Your answer must restate each entry below word for word, with no pictures in it.

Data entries
____

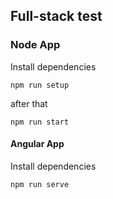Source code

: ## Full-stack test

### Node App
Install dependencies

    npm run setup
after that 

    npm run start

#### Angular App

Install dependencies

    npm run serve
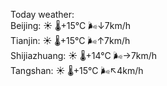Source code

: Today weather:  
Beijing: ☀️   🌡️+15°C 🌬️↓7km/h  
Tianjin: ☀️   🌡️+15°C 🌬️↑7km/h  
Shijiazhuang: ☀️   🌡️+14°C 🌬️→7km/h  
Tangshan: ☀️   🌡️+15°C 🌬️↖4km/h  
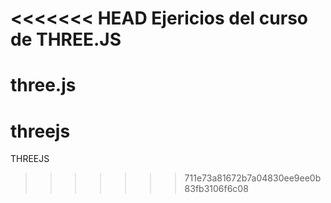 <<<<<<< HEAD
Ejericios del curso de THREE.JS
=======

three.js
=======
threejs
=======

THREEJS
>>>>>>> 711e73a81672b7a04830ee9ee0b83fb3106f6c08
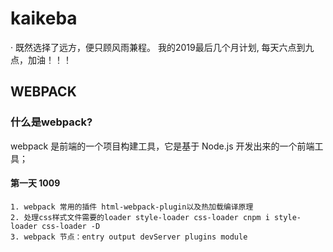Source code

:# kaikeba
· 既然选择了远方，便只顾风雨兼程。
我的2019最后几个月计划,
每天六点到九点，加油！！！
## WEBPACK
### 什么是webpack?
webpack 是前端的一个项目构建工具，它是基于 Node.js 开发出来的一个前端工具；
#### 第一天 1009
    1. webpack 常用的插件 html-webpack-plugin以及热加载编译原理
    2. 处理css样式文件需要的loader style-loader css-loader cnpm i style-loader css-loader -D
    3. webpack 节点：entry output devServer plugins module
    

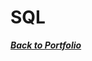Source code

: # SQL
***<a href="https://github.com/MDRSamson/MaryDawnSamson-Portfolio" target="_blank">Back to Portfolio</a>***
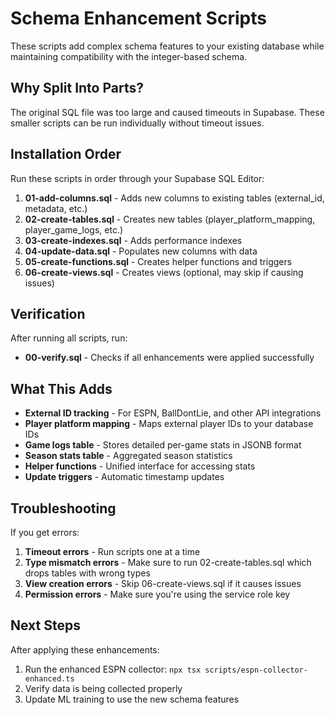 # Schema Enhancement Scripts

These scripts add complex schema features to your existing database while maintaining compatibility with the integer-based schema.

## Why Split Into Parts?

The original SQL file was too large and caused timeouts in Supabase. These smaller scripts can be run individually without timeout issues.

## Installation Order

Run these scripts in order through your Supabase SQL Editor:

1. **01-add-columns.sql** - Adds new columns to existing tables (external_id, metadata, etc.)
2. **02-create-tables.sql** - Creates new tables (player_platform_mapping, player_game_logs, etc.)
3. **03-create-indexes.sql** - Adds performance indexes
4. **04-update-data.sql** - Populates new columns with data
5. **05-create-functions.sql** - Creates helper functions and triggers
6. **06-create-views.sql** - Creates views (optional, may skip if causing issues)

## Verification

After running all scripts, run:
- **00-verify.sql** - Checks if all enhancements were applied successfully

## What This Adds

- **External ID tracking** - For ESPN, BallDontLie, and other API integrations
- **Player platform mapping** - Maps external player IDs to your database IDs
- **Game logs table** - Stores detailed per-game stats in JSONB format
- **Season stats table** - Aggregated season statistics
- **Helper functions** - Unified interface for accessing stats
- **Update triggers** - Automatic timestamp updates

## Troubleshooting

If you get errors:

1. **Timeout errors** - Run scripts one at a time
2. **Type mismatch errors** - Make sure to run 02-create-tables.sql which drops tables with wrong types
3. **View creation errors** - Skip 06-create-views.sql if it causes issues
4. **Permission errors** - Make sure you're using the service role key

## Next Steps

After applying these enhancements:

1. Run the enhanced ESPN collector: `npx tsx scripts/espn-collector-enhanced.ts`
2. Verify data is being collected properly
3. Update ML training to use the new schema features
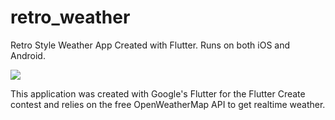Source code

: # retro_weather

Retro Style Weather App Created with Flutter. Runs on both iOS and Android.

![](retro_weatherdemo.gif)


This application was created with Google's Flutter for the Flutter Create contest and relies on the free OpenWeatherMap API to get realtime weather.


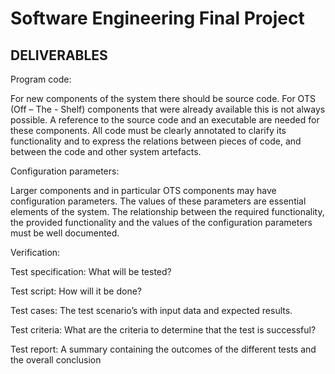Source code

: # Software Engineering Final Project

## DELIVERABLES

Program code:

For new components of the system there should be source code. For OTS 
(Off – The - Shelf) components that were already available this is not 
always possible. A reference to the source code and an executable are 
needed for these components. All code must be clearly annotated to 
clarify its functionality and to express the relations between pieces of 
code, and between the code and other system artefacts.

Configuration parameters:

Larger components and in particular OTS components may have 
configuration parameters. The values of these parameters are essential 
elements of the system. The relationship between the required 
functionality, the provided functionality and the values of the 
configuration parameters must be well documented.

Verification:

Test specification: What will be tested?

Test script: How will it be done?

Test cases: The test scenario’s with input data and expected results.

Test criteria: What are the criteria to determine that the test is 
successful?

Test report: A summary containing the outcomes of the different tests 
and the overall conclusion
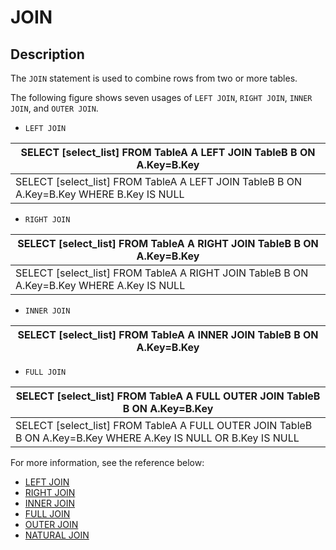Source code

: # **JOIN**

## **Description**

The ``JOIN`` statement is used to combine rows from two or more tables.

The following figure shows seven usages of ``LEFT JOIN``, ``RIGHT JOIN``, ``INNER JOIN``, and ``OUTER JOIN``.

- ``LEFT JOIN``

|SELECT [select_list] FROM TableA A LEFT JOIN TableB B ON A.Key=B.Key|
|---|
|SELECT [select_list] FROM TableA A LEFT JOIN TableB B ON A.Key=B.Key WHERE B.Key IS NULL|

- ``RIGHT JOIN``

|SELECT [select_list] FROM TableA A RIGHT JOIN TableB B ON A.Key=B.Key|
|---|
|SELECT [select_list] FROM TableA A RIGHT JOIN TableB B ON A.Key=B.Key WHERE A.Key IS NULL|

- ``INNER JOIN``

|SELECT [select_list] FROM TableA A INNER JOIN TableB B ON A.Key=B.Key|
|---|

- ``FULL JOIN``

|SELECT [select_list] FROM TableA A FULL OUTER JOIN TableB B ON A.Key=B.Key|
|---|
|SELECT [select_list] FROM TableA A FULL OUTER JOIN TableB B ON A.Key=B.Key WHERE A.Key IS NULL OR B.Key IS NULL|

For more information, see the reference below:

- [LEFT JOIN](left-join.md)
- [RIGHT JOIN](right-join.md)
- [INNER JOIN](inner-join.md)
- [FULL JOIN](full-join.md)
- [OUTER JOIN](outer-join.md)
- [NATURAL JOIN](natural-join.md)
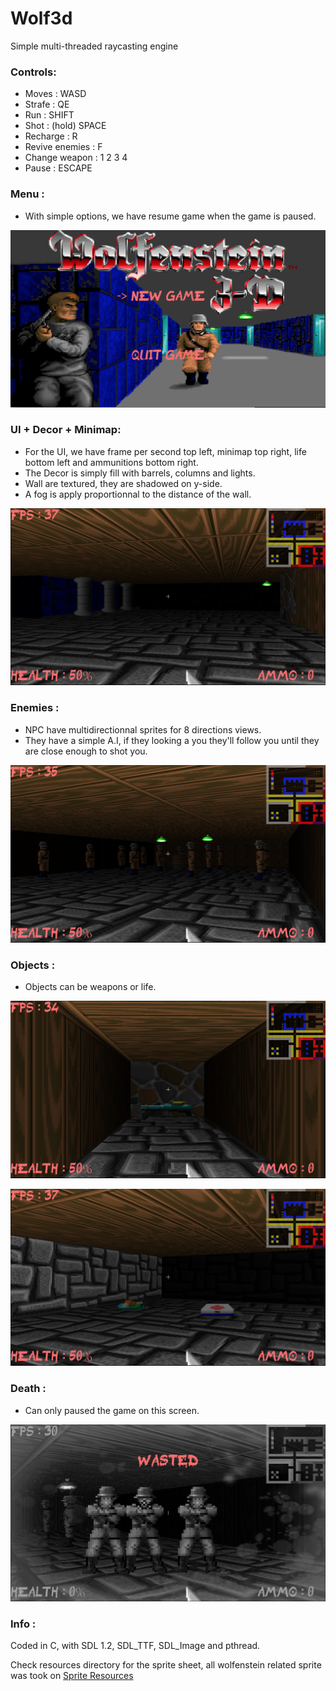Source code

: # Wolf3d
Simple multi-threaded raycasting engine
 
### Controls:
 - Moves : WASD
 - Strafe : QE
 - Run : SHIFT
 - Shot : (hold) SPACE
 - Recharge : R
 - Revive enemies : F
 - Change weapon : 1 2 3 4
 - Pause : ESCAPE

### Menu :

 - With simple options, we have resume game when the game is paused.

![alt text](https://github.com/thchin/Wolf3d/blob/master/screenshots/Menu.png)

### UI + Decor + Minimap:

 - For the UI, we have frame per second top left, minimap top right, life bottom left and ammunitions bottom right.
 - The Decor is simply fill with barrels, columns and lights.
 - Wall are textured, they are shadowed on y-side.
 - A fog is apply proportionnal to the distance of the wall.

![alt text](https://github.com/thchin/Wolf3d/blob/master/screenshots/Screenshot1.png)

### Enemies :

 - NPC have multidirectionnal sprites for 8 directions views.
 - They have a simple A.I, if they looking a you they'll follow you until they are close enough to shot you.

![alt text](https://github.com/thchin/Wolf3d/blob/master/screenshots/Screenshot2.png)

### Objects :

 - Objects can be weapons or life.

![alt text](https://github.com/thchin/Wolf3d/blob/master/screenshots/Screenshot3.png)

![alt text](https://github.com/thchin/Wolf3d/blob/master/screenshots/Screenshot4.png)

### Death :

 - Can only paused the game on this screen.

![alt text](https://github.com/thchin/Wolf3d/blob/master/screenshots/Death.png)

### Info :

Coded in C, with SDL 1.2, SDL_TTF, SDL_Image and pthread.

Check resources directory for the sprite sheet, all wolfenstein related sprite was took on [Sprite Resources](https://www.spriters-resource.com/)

____

## Answer space
Source code

: ## Full-stack test

### Node App
Install dependencies

    npm run setup
after that 

    npm run start

#### Angular App

Install dependencies

    npm run serve
Source code

: Today weather:  
Beijing: ☀️   🌡️+15°C 🌬️↓7km/h  
Tianjin: ☀️   🌡️+15°C 🌬️↑7km/h  
Shijiazhuang: ☀️   🌡️+14°C 🌬️→7km/h  
Tangshan: ☀️   🌡️+15°C 🌬️↖4km/h  
 <<<<<<< HEAD
Ejericios del curso de THREE.JS
=======

three.js
=======
threejs
=======

THREEJS
>>>>>>> 711e73a81672b7a04830ee9ee0b83fb3106f6c08
Source code

:# kaikeba
· 既然选择了远方，便只顾风雨兼程。
我的2019最后几个月计划,
每天六点到九点，加油！！！
## WEBPACK
### 什么是webpack?
webpack 是前端的一个项目构建工具，它是基于 Node.js 开发出来的一个前端工具；
#### 第一天 1009
    1. webpack 常用的插件 html-webpack-plugin以及热加载编译原理
    2. 处理css样式文件需要的loader style-loader css-loader cnpm i style-loader css-loader -D
    3. webpack 节点：entry output devServer plugins module
    

Source code

: # SQL
***<a href="https://github.com/MDRSamson/MaryDawnSamson-Portfolio" target="_blank">Back to Portfolio</a>***
 # Schema Enhancement Scripts

These scripts add complex schema features to your existing database while maintaining compatibility with the integer-based schema.

## Why Split Into Parts?

The original SQL file was too large and caused timeouts in Supabase. These smaller scripts can be run individually without timeout issues.

## Installation Order

Run these scripts in order through your Supabase SQL Editor:

1. **01-add-columns.sql** - Adds new columns to existing tables (external_id, metadata, etc.)
2. **02-create-tables.sql** - Creates new tables (player_platform_mapping, player_game_logs, etc.)
3. **03-create-indexes.sql** - Adds performance indexes
4. **04-update-data.sql** - Populates new columns with data
5. **05-create-functions.sql** - Creates helper functions and triggers
6. **06-create-views.sql** - Creates views (optional, may skip if causing issues)

## Verification

After running all scripts, run:
- **00-verify.sql** - Checks if all enhancements were applied successfully

## What This Adds

- **External ID tracking** - For ESPN, BallDontLie, and other API integrations
- **Player platform mapping** - Maps external player IDs to your database IDs
- **Game logs table** - Stores detailed per-game stats in JSONB format
- **Season stats table** - Aggregated season statistics
- **Helper functions** - Unified interface for accessing stats
- **Update triggers** - Automatic timestamp updates

## Troubleshooting

If you get errors:

1. **Timeout errors** - Run scripts one at a time
2. **Type mismatch errors** - Make sure to run 02-create-tables.sql which drops tables with wrong types
3. **View creation errors** - Skip 06-create-views.sql if it causes issues
4. **Permission errors** - Make sure you're using the service role key

## Next Steps

After applying these enhancements:

1. Run the enhanced ESPN collector: `npx tsx scripts/espn-collector-enhanced.ts`
2. Verify data is being collected properly
3. Update ML training to use the new schema features
Source code

: # retro_weather

Retro Style Weather App Created with Flutter. Runs on both iOS and Android.

![](retro_weatherdemo.gif)


This application was created with Google's Flutter for the Flutter Create contest and relies on the free OpenWeatherMap API to get realtime weather.


Source code

: # Software Engineering Final Project

## DELIVERABLES

Program code:

For new components of the system there should be source code. For OTS 
(Off – The - Shelf) components that were already available this is not 
always possible. A reference to the source code and an executable are 
needed for these components. All code must be clearly annotated to 
clarify its functionality and to express the relations between pieces of 
code, and between the code and other system artefacts.

Configuration parameters:

Larger components and in particular OTS components may have 
configuration parameters. The values of these parameters are essential 
elements of the system. The relationship between the required 
functionality, the provided functionality and the values of the 
configuration parameters must be well documented.

Verification:

Test specification: What will be tested?

Test script: How will it be done?

Test cases: The test scenario’s with input data and expected results.

Test criteria: What are the criteria to determine that the test is 
successful?

Test report: A summary containing the outcomes of the different tests 
and the overall conclusion
Source code

: # **JOIN**

## **Description**

The ``JOIN`` statement is used to combine rows from two or more tables.

The following figure shows seven usages of ``LEFT JOIN``, ``RIGHT JOIN``, ``INNER JOIN``, and ``OUTER JOIN``.

- ``LEFT JOIN``

|SELECT [select_list] FROM TableA A LEFT JOIN TableB B ON A.Key=B.Key|
|---|
|SELECT [select_list] FROM TableA A LEFT JOIN TableB B ON A.Key=B.Key WHERE B.Key IS NULL|

- ``RIGHT JOIN``

|SELECT [select_list] FROM TableA A RIGHT JOIN TableB B ON A.Key=B.Key|
|---|
|SELECT [select_list] FROM TableA A RIGHT JOIN TableB B ON A.Key=B.Key WHERE A.Key IS NULL|

- ``INNER JOIN``

|SELECT [select_list] FROM TableA A INNER JOIN TableB B ON A.Key=B.Key|
|---|

- ``FULL JOIN``

|SELECT [select_list] FROM TableA A FULL OUTER JOIN TableB B ON A.Key=B.Key|
|---|
|SELECT [select_list] FROM TableA A FULL OUTER JOIN TableB B ON A.Key=B.Key WHERE A.Key IS NULL OR B.Key IS NULL|

For more information, see the reference below:

- [LEFT JOIN](left-join.md)
- [RIGHT JOIN](right-join.md)
- [INNER JOIN](inner-join.md)
- [FULL JOIN](full-join.md)
- [OUTER JOIN](outer-join.md)
- [NATURAL JOIN](natural-join.md)
Source code

: # Wolf3d
Simple multi-threaded raycasting engine
 
### Controls:
 - Moves : WASD
 - Strafe : QE
 - Run : SHIFT
 - Shot : (hold) SPACE
 - Recharge : R
 - Revive enemies : F
 - Change weapon : 1 2 3 4
 - Pause : ESCAPE

### Menu :

 - With simple options, we have resume game when the game is paused.

![alt text](https://github.com/thchin/Wolf3d/blob/master/screenshots/Menu.png)

### UI + Decor + Minimap:

 - For the UI, we have frame per second top left, minimap top right, life bottom left and ammunitions bottom right.
 - The Decor is simply fill with barrels, columns and lights.
 - Wall are textured, they are shadowed on y-side.
 - A fog is apply proportionnal to the distance of the wall.

![alt text](https://github.com/thchin/Wolf3d/blob/master/screenshots/Screenshot1.png)

### Enemies :

 - NPC have multidirectionnal sprites for 8 directions views.
 - They have a simple A.I, if they looking a you they'll follow you until they are close enough to shot you.

![alt text](https://github.com/thchin/Wolf3d/blob/master/screenshots/Screenshot2.png)

### Objects :

 - Objects can be weapons or life.

![alt text](https://github.com/thchin/Wolf3d/blob/master/screenshots/Screenshot3.png)

![alt text](https://github.com/thchin/Wolf3d/blob/master/screenshots/Screenshot4.png)

### Death :

 - Can only paused the game on this screen.

![alt text](https://github.com/thchin/Wolf3d/blob/master/screenshots/Death.png)

### Info :

Coded in C, with SDL 1.2, SDL_TTF, SDL_Image and pthread.

Check resources directory for the sprite sheet, all wolfenstein related sprite was took on [Sprite Resources](https://www.spriters-resource.com/)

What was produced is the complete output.